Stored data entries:
───

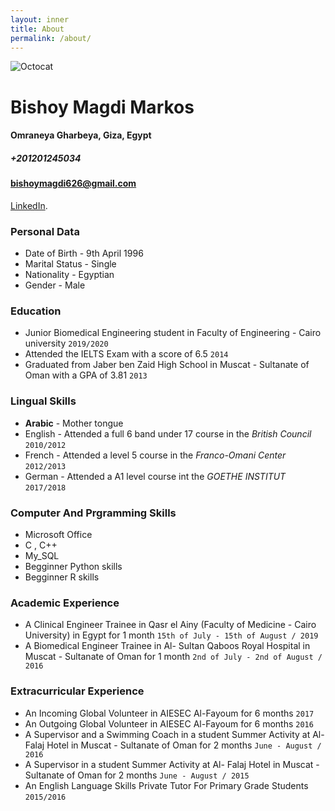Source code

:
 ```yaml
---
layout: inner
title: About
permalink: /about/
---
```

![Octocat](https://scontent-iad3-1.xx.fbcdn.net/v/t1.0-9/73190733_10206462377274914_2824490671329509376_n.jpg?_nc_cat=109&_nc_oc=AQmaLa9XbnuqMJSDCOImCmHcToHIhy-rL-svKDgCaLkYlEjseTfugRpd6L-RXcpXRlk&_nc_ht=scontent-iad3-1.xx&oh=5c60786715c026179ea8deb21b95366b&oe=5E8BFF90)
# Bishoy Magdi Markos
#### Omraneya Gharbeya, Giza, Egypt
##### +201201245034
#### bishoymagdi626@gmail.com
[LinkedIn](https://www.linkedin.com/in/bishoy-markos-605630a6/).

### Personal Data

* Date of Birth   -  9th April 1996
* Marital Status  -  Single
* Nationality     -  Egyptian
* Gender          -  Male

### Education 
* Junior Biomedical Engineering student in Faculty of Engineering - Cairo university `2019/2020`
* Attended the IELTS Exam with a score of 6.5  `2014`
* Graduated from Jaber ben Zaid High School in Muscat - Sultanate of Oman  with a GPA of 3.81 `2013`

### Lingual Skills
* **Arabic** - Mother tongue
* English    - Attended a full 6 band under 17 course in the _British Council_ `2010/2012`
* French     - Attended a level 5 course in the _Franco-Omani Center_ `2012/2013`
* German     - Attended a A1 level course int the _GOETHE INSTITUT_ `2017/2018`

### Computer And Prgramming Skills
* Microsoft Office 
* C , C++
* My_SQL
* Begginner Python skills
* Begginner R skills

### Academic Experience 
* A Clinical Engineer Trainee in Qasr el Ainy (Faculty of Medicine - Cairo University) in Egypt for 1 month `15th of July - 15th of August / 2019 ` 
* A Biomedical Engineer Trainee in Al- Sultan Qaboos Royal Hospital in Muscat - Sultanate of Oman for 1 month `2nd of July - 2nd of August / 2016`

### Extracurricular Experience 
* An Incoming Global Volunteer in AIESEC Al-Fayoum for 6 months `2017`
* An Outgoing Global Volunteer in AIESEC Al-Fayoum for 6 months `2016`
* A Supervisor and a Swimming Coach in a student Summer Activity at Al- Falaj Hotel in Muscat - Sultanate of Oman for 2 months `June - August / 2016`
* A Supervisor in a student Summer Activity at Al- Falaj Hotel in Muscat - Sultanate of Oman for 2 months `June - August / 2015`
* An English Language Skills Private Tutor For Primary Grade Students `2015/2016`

───

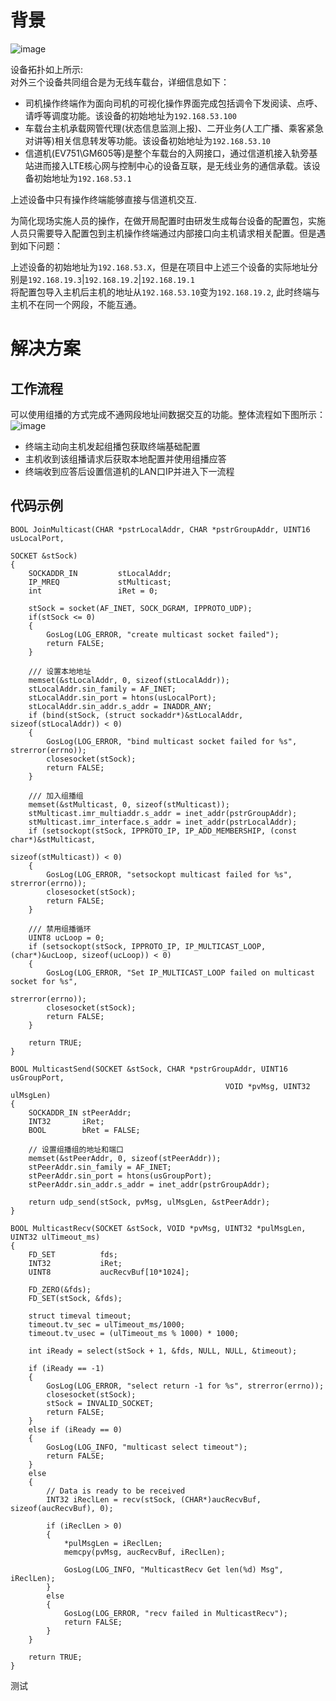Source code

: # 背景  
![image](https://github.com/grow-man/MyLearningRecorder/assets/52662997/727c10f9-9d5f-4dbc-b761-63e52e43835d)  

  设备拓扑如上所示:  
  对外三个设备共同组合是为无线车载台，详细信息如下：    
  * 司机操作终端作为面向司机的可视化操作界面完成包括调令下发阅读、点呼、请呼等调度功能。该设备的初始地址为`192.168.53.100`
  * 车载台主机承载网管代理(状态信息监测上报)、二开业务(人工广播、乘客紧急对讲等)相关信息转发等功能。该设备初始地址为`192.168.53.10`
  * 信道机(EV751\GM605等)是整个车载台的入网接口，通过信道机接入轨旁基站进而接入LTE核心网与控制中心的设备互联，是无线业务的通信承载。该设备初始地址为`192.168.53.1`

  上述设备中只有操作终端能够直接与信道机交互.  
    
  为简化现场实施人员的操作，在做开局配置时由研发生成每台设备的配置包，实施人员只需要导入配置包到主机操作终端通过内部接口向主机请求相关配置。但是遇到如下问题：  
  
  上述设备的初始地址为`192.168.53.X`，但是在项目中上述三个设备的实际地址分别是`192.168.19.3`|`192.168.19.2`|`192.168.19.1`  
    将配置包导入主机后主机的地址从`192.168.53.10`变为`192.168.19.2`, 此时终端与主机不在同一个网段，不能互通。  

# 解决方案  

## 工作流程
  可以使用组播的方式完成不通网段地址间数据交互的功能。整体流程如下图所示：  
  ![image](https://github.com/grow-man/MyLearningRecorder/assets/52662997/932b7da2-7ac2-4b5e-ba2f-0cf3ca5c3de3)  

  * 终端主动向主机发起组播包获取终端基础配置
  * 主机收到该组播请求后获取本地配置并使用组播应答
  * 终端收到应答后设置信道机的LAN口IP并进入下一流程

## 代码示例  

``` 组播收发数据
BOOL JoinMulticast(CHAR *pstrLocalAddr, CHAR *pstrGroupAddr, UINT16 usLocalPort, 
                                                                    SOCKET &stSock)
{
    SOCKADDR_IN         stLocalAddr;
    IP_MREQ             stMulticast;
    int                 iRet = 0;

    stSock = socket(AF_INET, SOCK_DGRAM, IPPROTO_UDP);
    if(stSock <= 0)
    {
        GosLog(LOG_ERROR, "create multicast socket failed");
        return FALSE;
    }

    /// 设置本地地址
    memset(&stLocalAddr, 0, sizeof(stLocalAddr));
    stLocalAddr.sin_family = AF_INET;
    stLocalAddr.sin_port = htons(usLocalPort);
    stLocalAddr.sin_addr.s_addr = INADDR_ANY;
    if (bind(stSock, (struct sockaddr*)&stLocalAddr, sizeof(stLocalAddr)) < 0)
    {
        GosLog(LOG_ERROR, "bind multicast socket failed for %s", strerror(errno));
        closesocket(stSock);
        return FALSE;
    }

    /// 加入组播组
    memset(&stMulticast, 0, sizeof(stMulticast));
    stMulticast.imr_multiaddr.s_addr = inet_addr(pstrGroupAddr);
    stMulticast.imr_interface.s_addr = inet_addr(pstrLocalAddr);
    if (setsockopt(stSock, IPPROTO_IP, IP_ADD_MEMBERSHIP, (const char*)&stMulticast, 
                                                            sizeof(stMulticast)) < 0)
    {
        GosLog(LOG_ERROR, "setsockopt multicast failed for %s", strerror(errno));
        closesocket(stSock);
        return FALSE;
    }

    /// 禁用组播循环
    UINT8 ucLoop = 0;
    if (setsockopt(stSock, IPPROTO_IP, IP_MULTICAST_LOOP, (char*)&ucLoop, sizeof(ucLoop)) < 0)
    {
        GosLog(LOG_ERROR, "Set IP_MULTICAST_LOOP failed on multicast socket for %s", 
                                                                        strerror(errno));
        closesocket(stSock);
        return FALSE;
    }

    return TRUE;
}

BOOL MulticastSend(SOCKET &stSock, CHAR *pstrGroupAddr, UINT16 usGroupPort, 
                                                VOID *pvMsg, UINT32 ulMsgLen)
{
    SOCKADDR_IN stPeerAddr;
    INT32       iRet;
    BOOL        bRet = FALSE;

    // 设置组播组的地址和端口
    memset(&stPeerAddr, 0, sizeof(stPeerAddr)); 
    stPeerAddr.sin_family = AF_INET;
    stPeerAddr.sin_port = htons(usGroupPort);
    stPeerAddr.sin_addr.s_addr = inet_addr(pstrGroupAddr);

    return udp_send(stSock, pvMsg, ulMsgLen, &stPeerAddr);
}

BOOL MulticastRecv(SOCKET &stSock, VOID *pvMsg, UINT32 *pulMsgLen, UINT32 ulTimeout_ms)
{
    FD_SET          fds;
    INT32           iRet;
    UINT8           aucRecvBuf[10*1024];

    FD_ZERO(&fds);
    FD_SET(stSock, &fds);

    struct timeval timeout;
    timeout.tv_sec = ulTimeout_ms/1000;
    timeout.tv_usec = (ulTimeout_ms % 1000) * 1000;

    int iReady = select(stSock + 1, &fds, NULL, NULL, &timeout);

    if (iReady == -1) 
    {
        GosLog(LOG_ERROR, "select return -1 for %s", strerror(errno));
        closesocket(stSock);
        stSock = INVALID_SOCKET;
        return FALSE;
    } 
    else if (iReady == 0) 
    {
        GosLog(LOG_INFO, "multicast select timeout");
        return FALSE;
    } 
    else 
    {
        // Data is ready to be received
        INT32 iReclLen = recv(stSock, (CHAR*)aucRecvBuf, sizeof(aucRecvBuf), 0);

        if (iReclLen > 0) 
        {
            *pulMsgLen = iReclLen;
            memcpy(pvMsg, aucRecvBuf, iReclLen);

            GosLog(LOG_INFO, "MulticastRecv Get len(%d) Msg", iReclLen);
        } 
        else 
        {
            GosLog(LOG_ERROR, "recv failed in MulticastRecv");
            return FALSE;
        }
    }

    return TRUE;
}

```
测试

───

Among the lines above, return those that hold the word "Fayoum".

- _ANSWER AREA_
* An Incoming Global Volunteer in AIESEC Al-Fayoum for 6 months `2017`
* An Outgoing Global Volunteer in AIESEC Al-Fayoum for 6 months `2016`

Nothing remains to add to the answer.